Information given |
________________
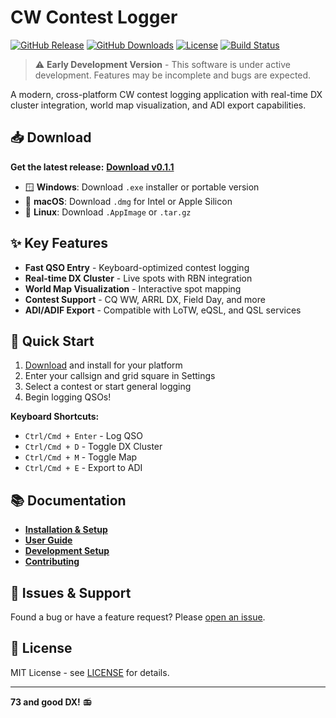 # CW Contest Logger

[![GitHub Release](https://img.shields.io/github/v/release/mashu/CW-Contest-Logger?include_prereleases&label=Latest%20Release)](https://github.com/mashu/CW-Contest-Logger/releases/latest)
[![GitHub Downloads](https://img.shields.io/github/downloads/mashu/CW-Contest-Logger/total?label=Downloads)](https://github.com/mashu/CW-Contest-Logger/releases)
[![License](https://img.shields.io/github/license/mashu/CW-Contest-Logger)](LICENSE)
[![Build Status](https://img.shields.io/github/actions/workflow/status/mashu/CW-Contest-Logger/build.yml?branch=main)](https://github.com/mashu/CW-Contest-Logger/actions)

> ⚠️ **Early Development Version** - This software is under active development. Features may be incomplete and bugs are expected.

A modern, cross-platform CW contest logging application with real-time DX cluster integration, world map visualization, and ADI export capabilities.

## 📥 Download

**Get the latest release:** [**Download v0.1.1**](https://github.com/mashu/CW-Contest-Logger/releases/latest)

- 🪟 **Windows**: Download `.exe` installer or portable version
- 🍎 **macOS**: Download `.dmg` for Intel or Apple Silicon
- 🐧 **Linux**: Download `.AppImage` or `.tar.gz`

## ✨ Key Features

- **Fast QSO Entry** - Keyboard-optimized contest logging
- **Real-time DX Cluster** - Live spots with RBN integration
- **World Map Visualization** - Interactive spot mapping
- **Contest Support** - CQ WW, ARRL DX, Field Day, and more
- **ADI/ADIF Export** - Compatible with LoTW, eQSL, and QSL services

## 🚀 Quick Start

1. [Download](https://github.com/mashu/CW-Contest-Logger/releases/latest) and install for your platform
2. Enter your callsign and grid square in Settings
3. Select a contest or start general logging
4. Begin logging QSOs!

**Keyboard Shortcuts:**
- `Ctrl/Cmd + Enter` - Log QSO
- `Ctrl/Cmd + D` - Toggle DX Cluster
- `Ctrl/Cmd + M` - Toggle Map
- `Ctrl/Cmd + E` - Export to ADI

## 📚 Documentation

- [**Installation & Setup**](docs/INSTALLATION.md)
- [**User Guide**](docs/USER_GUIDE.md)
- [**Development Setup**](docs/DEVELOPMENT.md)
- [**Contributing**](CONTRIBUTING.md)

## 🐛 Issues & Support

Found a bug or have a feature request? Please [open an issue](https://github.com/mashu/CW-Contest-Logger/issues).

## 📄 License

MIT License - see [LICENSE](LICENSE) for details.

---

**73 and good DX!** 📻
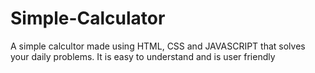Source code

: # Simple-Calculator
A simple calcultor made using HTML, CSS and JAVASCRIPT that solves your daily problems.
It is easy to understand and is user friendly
________________
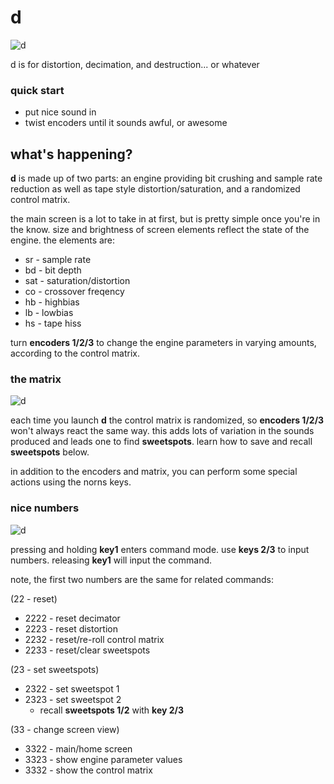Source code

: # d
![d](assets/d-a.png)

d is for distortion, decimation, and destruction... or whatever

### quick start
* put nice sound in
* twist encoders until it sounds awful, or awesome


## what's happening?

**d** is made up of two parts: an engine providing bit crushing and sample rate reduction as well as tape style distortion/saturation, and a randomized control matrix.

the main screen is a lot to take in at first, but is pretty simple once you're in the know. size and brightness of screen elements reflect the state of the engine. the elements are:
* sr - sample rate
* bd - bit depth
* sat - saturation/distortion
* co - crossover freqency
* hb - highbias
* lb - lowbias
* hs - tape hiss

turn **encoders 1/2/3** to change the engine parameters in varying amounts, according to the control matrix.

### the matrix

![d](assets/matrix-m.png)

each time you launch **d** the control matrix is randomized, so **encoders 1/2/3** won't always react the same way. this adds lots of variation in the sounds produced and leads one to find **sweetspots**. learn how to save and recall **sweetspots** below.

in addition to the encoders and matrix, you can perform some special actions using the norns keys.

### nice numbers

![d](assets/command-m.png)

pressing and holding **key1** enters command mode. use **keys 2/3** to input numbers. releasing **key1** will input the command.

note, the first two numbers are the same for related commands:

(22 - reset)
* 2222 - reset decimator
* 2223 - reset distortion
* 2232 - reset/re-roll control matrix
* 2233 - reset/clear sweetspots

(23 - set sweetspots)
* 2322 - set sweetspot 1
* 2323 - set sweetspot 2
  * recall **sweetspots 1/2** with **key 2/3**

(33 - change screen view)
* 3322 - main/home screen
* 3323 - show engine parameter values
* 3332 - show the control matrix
________________
Task to carry out |
I would like the exact lines from the data above, starting with the one that holds "## ✨ Key Features" and going on through the one that holds "It is easy to understand and is user friendly", without the pictures.

Response |
## ✨ Key Features

- **Fast QSO Entry** - Keyboard-optimized contest logging
- **Real-time DX Cluster** - Live spots with RBN integration
- **World Map Visualization** - Interactive spot mapping
- **Contest Support** - CQ WW, ARRL DX, Field Day, and more
- **ADI/ADIF Export** - Compatible with LoTW, eQSL, and QSL services

## 🚀 Quick Start

1. [Download](https://github.com/mashu/CW-Contest-Logger/releases/latest) and install for your platform
2. Enter your callsign and grid square in Settings
3. Select a contest or start general logging
4. Begin logging QSOs!

**Keyboard Shortcuts:**
- `Ctrl/Cmd + Enter` - Log QSO
- `Ctrl/Cmd + D` - Toggle DX Cluster
- `Ctrl/Cmd + M` - Toggle Map
- `Ctrl/Cmd + E` - Export to ADI

## 📚 Documentation

- [**Installation & Setup**](docs/INSTALLATION.md)
- [**User Guide**](docs/USER_GUIDE.md)
- [**Development Setup**](docs/DEVELOPMENT.md)
- [**Contributing**](CONTRIBUTING.md)

## 🐛 Issues & Support

Found a bug or have a feature request? Please [open an issue](https://github.com/mashu/CW-Contest-Logger/issues).

## 📄 License

MIT License - see [LICENSE](LICENSE) for details.

---

**73 and good DX!** 📻
Source code

: # Simple-Calculator
A simple calcultor made using HTML, CSS and JAVASCRIPT that solves your daily problems.
It is easy to understand and is user friendly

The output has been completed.